[Stored data entries]
○ ○ ○ ○ ○ ○ ○

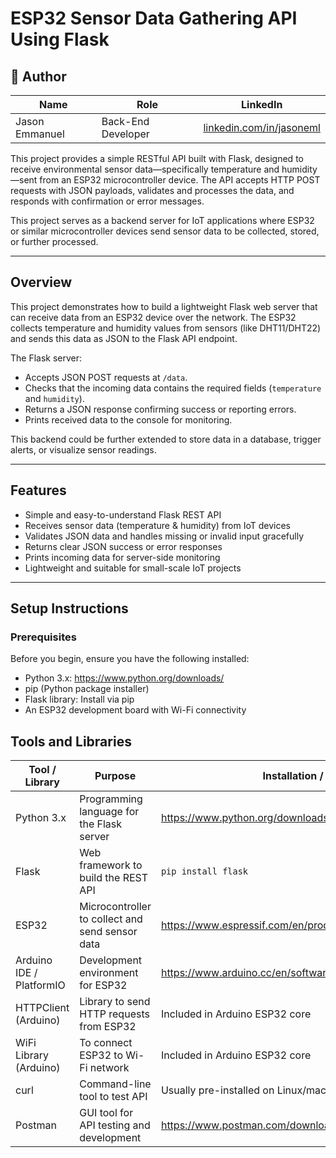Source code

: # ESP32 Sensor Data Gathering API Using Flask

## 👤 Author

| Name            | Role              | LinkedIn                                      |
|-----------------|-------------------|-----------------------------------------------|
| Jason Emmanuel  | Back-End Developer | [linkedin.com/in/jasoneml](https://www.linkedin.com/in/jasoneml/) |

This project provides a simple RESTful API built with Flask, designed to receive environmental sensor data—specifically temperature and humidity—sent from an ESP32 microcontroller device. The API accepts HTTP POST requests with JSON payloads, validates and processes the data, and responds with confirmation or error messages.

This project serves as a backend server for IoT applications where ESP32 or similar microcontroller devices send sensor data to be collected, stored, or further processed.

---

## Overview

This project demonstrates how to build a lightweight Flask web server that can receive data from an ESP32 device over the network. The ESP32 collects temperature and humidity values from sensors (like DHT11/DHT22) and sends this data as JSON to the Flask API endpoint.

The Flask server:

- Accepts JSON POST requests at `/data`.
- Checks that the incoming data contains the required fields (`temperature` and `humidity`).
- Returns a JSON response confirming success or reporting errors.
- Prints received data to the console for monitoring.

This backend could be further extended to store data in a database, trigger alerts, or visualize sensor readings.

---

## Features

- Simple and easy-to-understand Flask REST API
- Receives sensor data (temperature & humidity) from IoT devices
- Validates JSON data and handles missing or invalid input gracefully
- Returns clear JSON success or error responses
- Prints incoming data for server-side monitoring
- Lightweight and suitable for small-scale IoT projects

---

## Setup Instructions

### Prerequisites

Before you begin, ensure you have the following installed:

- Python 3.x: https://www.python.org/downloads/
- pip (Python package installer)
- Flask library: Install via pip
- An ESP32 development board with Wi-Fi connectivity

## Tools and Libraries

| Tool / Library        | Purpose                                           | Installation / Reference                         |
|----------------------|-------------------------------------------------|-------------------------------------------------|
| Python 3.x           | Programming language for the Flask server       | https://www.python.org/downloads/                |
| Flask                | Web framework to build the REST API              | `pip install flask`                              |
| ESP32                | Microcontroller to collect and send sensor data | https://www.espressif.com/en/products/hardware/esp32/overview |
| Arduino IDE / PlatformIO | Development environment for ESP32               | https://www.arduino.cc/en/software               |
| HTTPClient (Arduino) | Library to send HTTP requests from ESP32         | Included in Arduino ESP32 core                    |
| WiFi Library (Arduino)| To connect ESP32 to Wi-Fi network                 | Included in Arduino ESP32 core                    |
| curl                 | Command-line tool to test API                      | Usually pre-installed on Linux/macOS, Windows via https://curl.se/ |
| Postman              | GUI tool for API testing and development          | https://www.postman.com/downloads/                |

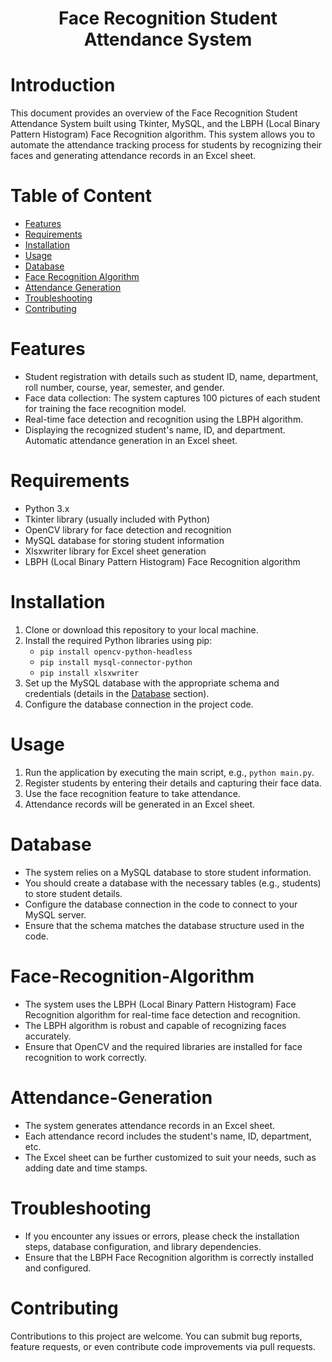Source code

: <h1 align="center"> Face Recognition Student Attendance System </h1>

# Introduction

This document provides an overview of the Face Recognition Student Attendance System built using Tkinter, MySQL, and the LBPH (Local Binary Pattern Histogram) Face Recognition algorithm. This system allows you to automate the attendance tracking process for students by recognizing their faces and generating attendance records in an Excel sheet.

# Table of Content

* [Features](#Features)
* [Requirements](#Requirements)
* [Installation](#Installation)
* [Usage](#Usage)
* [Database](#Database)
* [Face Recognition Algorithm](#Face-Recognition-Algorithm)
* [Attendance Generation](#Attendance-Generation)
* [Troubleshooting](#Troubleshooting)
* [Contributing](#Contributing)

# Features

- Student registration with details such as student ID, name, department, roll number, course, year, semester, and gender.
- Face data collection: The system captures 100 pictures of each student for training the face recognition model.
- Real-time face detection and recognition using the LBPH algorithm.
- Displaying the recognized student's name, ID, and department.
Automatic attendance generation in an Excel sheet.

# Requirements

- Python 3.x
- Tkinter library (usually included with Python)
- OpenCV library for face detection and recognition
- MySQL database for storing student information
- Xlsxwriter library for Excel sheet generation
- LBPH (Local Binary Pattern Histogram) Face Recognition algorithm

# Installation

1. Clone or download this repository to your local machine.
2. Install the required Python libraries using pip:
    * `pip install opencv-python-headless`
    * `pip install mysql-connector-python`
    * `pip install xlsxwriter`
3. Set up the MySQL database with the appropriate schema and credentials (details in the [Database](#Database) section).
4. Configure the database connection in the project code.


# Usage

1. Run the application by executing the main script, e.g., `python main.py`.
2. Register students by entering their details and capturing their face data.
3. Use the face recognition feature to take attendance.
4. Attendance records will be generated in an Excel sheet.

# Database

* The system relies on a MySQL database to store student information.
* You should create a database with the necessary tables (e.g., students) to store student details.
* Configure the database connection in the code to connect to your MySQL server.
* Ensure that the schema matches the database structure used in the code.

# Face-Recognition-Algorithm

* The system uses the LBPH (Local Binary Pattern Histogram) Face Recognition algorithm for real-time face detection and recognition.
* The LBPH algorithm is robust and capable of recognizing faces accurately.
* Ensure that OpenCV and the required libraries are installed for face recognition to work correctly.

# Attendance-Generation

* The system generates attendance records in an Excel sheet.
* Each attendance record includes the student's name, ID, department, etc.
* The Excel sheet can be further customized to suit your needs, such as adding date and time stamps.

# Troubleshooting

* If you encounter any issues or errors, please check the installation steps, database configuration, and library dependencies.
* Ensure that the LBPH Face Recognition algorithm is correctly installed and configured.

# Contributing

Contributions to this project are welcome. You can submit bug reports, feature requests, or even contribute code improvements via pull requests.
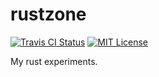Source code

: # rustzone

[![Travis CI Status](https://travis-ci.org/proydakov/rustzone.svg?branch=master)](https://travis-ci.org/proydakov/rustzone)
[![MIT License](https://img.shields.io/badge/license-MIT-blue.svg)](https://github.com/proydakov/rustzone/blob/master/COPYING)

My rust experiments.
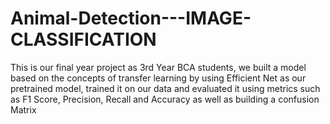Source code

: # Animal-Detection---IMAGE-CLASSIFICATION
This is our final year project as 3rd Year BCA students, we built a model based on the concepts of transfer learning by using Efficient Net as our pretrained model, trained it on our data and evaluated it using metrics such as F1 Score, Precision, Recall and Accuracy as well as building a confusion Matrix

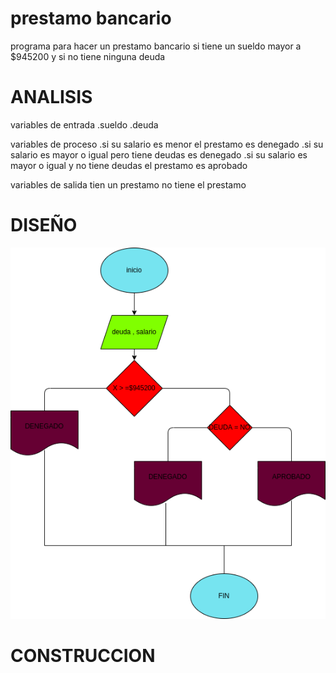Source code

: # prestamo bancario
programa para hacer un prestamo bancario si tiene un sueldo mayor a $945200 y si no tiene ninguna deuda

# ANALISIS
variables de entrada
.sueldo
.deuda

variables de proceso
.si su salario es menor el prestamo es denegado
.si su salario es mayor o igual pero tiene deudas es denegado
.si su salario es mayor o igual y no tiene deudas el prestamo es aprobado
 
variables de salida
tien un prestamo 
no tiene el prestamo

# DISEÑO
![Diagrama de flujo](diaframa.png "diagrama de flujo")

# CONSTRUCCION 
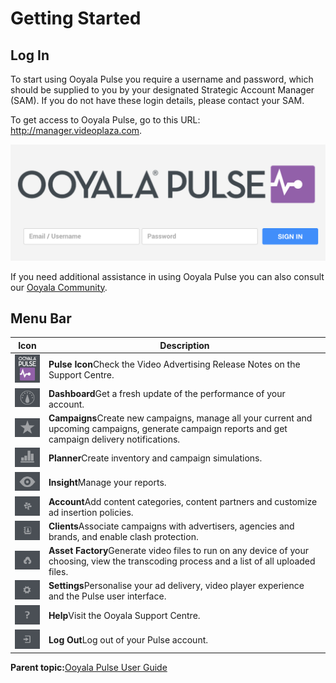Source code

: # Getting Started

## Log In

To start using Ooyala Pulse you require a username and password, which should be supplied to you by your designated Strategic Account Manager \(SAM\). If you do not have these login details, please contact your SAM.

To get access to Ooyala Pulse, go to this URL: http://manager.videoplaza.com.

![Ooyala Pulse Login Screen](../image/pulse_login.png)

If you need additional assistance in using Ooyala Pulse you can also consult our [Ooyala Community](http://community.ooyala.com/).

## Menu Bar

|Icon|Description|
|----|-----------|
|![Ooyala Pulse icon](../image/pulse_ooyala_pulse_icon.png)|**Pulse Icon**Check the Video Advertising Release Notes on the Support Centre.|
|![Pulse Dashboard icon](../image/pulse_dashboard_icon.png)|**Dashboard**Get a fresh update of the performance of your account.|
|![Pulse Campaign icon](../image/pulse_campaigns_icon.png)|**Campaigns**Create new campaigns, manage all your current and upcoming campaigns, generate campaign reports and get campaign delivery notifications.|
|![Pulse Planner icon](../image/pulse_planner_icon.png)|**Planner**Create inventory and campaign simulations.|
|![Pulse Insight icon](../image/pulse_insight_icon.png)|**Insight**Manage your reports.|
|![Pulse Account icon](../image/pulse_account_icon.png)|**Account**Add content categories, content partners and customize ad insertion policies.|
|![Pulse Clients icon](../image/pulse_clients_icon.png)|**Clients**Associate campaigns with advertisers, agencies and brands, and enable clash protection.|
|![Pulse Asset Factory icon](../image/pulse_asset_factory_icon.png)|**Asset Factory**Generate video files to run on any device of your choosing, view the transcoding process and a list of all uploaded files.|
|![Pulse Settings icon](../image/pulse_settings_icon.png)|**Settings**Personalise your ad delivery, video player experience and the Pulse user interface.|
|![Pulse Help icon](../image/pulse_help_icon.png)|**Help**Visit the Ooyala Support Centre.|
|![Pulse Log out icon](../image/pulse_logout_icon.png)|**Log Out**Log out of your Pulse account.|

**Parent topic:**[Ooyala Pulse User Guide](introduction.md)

○ ○ ○ ○ ○ ○ ○

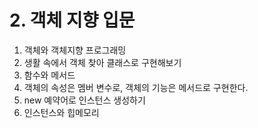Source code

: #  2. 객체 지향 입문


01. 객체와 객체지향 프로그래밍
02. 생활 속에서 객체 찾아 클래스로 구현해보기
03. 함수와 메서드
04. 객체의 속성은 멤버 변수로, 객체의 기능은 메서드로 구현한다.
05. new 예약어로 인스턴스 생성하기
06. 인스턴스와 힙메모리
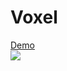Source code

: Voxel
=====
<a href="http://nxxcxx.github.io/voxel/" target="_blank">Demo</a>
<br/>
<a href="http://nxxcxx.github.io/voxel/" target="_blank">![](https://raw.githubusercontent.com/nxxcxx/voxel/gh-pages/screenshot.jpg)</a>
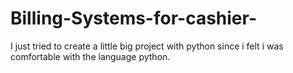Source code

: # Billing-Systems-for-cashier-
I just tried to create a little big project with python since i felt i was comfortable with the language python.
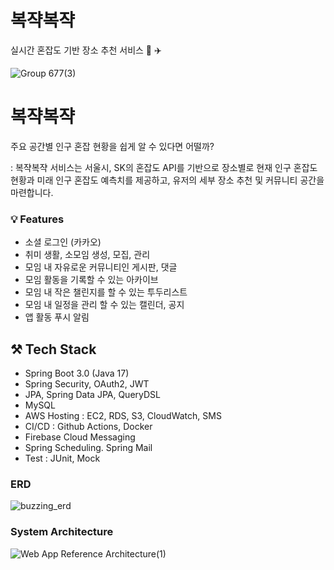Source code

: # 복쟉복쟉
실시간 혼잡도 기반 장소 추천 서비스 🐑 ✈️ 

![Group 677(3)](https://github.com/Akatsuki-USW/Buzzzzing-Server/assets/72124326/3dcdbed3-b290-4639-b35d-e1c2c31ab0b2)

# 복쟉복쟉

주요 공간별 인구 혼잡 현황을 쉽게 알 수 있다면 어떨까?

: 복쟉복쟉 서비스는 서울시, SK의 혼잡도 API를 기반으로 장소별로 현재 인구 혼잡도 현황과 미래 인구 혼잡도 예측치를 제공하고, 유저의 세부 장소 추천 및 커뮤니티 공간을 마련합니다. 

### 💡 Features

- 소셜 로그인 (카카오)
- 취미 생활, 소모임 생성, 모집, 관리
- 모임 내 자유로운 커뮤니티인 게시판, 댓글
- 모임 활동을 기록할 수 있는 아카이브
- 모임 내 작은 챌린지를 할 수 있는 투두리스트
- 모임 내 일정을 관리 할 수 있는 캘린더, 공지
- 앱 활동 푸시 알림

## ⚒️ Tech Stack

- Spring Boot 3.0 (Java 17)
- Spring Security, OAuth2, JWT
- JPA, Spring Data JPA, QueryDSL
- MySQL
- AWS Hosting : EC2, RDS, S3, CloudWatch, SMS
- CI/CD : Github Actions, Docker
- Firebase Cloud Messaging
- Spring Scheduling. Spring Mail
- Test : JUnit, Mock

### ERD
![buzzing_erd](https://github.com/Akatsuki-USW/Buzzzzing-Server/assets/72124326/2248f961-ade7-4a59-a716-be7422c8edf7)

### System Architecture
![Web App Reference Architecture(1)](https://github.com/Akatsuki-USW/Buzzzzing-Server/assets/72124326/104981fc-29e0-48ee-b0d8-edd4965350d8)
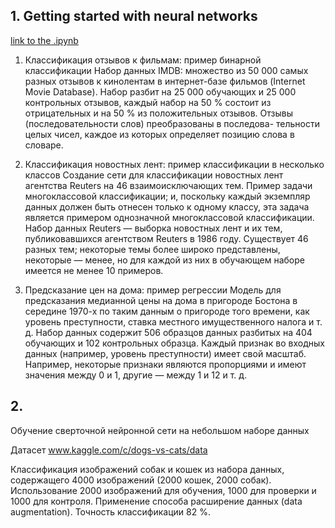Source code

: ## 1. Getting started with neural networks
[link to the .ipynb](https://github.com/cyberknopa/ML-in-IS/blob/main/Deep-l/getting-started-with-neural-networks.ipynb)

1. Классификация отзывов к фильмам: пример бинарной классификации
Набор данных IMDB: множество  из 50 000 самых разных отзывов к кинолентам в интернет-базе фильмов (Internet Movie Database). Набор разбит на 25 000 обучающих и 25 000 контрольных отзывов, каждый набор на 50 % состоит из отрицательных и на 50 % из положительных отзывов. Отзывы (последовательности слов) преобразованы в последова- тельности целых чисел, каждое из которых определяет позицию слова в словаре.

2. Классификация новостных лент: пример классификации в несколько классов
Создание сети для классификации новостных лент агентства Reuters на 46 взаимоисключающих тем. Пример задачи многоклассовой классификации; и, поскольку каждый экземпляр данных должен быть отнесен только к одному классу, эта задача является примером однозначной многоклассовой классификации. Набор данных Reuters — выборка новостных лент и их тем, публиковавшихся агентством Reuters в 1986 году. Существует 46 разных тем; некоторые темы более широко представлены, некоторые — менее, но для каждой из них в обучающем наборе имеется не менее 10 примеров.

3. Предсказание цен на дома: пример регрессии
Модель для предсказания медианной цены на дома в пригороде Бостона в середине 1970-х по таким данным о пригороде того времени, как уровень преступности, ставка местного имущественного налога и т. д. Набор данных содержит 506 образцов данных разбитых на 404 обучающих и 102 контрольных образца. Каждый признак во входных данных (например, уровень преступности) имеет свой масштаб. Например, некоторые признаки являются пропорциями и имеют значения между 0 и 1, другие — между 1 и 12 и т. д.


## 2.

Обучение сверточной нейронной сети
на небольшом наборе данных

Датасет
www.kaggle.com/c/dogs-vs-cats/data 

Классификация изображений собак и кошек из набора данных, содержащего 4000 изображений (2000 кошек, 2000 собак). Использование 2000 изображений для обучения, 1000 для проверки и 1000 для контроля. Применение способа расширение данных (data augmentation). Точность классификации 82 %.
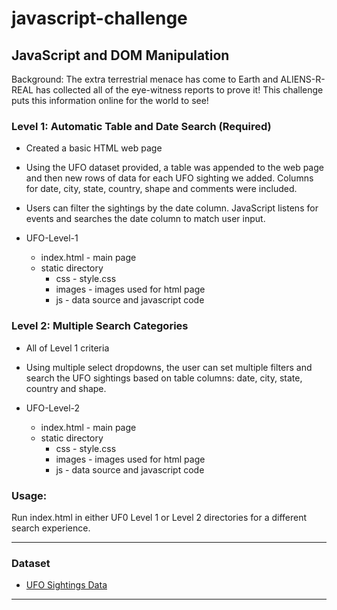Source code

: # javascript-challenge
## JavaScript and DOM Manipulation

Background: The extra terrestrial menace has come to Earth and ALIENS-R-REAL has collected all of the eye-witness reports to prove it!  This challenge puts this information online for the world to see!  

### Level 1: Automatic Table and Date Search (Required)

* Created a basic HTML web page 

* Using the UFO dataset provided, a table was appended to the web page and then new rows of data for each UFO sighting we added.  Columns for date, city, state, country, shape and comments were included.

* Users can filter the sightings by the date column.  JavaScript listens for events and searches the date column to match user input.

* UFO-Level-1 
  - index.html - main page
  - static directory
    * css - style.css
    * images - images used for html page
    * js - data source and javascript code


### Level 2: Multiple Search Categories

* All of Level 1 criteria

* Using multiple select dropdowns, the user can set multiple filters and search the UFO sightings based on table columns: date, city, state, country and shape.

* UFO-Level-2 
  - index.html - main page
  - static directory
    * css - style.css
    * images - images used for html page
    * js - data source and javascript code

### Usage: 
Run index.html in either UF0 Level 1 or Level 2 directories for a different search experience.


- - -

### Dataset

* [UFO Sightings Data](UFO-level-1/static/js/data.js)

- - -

○ ○ ○ ○ ○ ○ ○

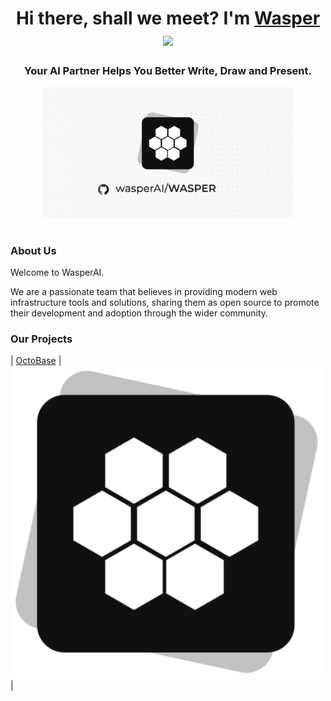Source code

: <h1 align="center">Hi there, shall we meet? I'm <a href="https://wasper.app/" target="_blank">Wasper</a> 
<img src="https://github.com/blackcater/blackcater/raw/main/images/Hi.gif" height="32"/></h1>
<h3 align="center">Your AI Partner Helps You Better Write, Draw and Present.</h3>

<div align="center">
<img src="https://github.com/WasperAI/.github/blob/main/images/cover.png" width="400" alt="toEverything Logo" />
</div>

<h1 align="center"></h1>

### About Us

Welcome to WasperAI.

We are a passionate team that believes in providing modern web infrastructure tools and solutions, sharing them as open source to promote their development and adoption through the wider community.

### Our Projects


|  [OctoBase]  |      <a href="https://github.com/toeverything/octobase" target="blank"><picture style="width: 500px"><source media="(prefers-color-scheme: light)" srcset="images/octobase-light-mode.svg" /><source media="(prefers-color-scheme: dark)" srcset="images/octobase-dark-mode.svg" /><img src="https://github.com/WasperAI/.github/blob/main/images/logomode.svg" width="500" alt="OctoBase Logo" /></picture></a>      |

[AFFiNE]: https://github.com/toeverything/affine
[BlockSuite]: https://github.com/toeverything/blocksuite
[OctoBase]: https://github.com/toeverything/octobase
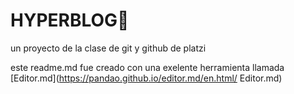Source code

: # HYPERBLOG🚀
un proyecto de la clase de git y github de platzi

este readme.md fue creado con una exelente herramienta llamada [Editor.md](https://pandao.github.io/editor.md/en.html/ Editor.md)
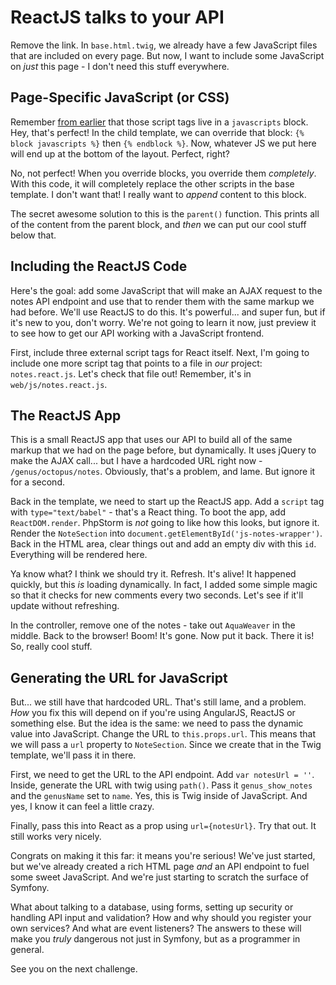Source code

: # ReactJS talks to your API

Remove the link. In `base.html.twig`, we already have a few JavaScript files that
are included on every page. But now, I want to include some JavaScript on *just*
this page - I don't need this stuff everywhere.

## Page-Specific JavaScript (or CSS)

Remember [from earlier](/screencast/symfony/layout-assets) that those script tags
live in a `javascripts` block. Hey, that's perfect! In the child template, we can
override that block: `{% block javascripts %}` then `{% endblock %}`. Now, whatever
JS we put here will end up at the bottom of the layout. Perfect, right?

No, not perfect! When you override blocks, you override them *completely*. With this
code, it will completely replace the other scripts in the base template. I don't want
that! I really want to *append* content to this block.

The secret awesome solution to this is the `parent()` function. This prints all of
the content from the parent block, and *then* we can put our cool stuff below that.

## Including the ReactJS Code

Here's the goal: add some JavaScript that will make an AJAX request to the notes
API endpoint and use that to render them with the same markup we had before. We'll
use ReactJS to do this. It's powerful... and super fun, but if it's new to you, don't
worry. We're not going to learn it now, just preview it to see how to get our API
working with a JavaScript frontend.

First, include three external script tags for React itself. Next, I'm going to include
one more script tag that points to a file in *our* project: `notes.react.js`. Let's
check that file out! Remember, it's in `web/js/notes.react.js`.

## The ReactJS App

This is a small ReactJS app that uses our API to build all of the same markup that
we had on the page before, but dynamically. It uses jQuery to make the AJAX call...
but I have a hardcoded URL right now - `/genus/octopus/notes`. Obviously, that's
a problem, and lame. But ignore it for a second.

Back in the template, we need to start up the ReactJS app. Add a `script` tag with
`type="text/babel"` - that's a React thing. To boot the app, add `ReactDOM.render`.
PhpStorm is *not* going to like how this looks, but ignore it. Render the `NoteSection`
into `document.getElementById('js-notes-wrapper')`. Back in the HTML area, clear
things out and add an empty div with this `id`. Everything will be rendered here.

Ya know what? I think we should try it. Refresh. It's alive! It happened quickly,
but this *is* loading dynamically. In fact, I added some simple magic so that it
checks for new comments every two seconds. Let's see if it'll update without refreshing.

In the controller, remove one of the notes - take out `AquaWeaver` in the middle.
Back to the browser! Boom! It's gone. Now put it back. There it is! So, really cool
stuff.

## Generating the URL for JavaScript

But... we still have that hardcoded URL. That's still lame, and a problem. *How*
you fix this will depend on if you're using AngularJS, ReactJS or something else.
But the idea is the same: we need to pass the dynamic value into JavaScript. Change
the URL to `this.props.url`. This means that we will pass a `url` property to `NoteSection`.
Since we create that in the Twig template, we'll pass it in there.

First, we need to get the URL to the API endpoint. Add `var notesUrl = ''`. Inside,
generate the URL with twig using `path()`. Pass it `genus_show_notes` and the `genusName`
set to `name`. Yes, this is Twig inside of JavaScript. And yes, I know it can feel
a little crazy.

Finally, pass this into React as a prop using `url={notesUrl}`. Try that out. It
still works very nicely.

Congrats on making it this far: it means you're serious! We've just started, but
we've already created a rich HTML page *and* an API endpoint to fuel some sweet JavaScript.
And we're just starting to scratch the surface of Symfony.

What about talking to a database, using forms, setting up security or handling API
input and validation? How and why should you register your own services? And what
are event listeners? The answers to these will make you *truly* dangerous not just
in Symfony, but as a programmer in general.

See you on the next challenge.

○ ○ ○ ○ ○ ○ ○

** Required work **
Reproduce the entries exactly, from the line with "05. new 예약어로 인스턴스 생성하기" to the line with "- Firebase Cloud Messaging", both lines included, keeping no pictures.

** Solution **
05. new 예약어로 인스턴스 생성하기
06. 인스턴스와 힙메모리
Source code

: Voxel
=====
<a href="http://nxxcxx.github.io/voxel/" target="_blank">Demo</a>
<br/>
<a href="http://nxxcxx.github.io/voxel/" target="_blank">![](https://raw.githubusercontent.com/nxxcxx/voxel/gh-pages/screenshot.jpg)</a>
Source code

: # Billing-Systems-for-cashier-
I just tried to create a little big project with python since i felt i was comfortable with the language python.
Source code

: # 복쟉복쟉
실시간 혼잡도 기반 장소 추천 서비스 🐑 ✈️ 

![Group 677(3)](https://github.com/Akatsuki-USW/Buzzzzing-Server/assets/72124326/3dcdbed3-b290-4639-b35d-e1c2c31ab0b2)

# 복쟉복쟉

주요 공간별 인구 혼잡 현황을 쉽게 알 수 있다면 어떨까?

: 복쟉복쟉 서비스는 서울시, SK의 혼잡도 API를 기반으로 장소별로 현재 인구 혼잡도 현황과 미래 인구 혼잡도 예측치를 제공하고, 유저의 세부 장소 추천 및 커뮤니티 공간을 마련합니다. 

### 💡 Features

- 소셜 로그인 (카카오)
- 취미 생활, 소모임 생성, 모집, 관리
- 모임 내 자유로운 커뮤니티인 게시판, 댓글
- 모임 활동을 기록할 수 있는 아카이브
- 모임 내 작은 챌린지를 할 수 있는 투두리스트
- 모임 내 일정을 관리 할 수 있는 캘린더, 공지
- 앱 활동 푸시 알림

## ⚒️ Tech Stack

- Spring Boot 3.0 (Java 17)
- Spring Security, OAuth2, JWT
- JPA, Spring Data JPA, QueryDSL
- MySQL
- AWS Hosting : EC2, RDS, S3, CloudWatch, SMS
- CI/CD : Github Actions, Docker
- Firebase Cloud Messaging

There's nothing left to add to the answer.